-->
These old forums are deprecated now and set to read-only. We are waiting for you on our new forums!
More modern, Discourse-based and with GitHub/Google/Twitter authentication built-in.

View unanswered posts | View active topics


Board index » Hibernate & Java Persistence » Hibernate Users

All times are UTC - 5 hours [ DST ]


Forum locked This topic is locked, you cannot edit posts or make further replies.  Page 1 of 1
  [ 7 posts ] 
  Previous topic | Next topic 
Author Message
js001
 Post subject: Encryption
PostPosted: Thu Sep 06, 2007 12:48 pm 
Newbie

Joined: Wed Jul 25, 2007 2:54 pm
Posts: 6
I've been looking into finding a way for a Hibernate application not to have a plain text data source password in hibernate.cfg.xml.

There does not seem to be a good way to do this. But that would seem to be a pretty significant lack. Am I missing something?

Thanks
Top
 Profile  
 
TheConfusedOne
 Post subject:
PostPosted: Fri Sep 07, 2007 1:55 am 
Newbie

Joined: Wed Sep 05, 2007 6:34 pm
Posts: 13
Hmm...

What kind of application is this for? Is it
    a web application (where the end user does not have access to hibernate.cfg.xml)?
    or a standalone application (with the hibernate.cfg.xml freely available to the end user)?

Or is this to keep the password out of a shared repository?
Top
 Profile  
 
js001
 Post subject:
PostPosted: Fri Sep 07, 2007 11:09 am 
Newbie

Joined: Wed Jul 25, 2007 2:54 pm
Posts: 6
TheConfusedOne wrote:
Hmm...

What kind of application is this for? Is it
    a web application (where the end user does not have access to hibernate.cfg.xml)?
    or a standalone application (with the hibernate.cfg.xml freely available to the end user)?
Or is this to keep the password out of a shared repository?


Hi -

At the moment it would be a stand alone application, not living under an application server. The requirement is that the password not be stored in plain text in the file on the disk.

Perhaps a two key system could be used where a key phrase in memory, as an environment variable, was used to validate the password in the file. Or in the case of a weaker encryption, perhaps a pluggable module could decrypt the password prior to its use in connecting to the database. Or perhaps an additional round of validation could be hooked in, requiring the user to enter a password.

There do seem to be ways of pointing Hibernate at data sources managed by other entities, and maybe those entities would be able to manage the validation differently. However this seems like a complicated solution. Really, my only requirement is that the password not be in plain text on a file on the disk.

Thanks
Top
 Profile  
 
TheConfusedOne
 Post subject:
PostPosted: Sat Sep 08, 2007 10:54 pm 
Newbie

Joined: Wed Sep 05, 2007 6:34 pm
Posts: 13
I'm a bit confused about the 2-key system vs. a pluggable module.
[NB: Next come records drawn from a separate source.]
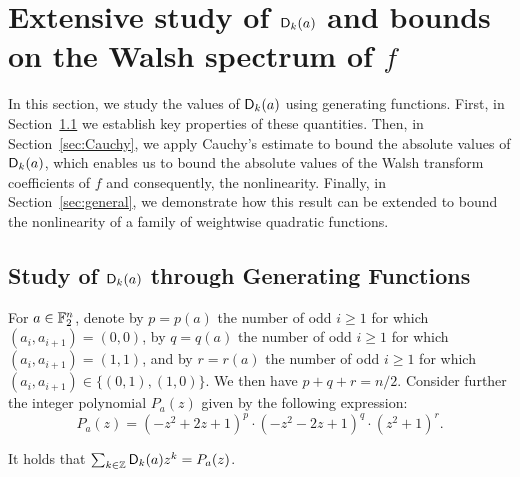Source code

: \documentclass[11pt]{llncs}
\begin{document}









\section{Extensive study of $\Dnka nka$ and bounds on the Walsh spectrum of $f$}\label{sec:dnk}

In this section, we study the values of $\Dnka nka$ using generating functions. First, in Section~\ref{sec:genfunc} we establish key properties of these quantities. Then, in Section~\ref{sec:Cauchy}, we apply Cauchy's estimate to bound the absolute values of $\Dnka nka$, which enables us to bound the absolute values of the Walsh transform coefficients of $f$ and consequently, the nonlinearity.
Finally, in Section~\ref{sec:general}, we demonstrate how this result can be extended to bound the nonlinearity of a family of weightwise quadratic functions.











\subsection{Study of $\Dnka nka$ through Generating Functions}\label{sec:genfunc}

\begin{definition}\label{defi:P_a}
    For $a\in\F_2^n$, denote by $p=p(a)$ the number of odd $i\geq 1$ for which $(a_i,a_{i+1})=(0,0)$, by $q=q(a)$ the number of odd $i\geq 1$ for which $(a_i,a_{i+1})=(1,1)$, and by $r=r(a)$ the number of odd $i\geq 1$ for which $(a_i,a_{i+1})\in\{(0,1),(1,0)\}$. We then have $p+q+r=n/2$. Consider further the integer polynomial $P_a(z)$ given by the following expression:
    \[
    P_a(z)=(-z^2+2z+1)^{p}\cdot(-z^2-2z+1)^{q}\cdot(z^2+1)^{r}.
    \]
\end{definition}


\begin{proposition}\label{proposition:generating_fct}
	It holds that $\sum_{k\in\Z}\Dnka nka z^k= P_a(z)$.
\end{proposition}
\end{document}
To me they seem the same. (I'm probably missing something).

I don't think that it is safe to allow a remote program access to your database without further protections. Even if the password is not stored in plain-text, can't a user just listen-in to the outgoing packet after it's been decrypted?

Code:
======          pass=12345          =========
|client|      ---------------->     |db server|
======                              =========


I don't know the best answer to this problem... Web services are one way I think.

Is my understanding correct?

I think I found something you may be looking for after googling for "encrypting hibernate password":
http://www.javalobby.org/java/forums/t93046.html
http://www.jasypt.org/hibernate3.html
Top
 Profile  
 
js001
 Post subject:
PostPosted: Mon Sep 10, 2007 12:14 pm 
Newbie

Joined: Wed Jul 25, 2007 2:54 pm
Posts: 6
TheConfusedOne wrote:
I'm a bit confused about the 2-key system vs. a pluggable module. To me they seem the same. (I'm probably missing something).

I don't think that it is safe to allow a remote program access to your database without further protections. Even if the password is not stored in plain-text, can't a user just listen-in to the outgoing packet after it's been decrypted?

Code:
======          pass=12345          =========
|client|      ---------------->     |db server|
======                              =========


I don't know the best answer to this problem... Web services are one way I think.

Is my understanding correct?

I think I found something you may be looking for after googling for "encrypting hibernate password":
http://www.javalobby.org/java/forums/t93046.html
http://www.jasypt.org/hibernate3.html


What I'm suggesting when I mentioned two approaches is that some sort of trivial encryption (non two key) would meet the requirement. Software that reads the "encrypted" password from the file, de-codes it, and uses it, would work for me.

Yes, this is not secure over a network, but for the requirement I'm looking to meet, there is no network. The only requirement is that the password not be sitting there on the disk in a plain text file. That simple, that's it.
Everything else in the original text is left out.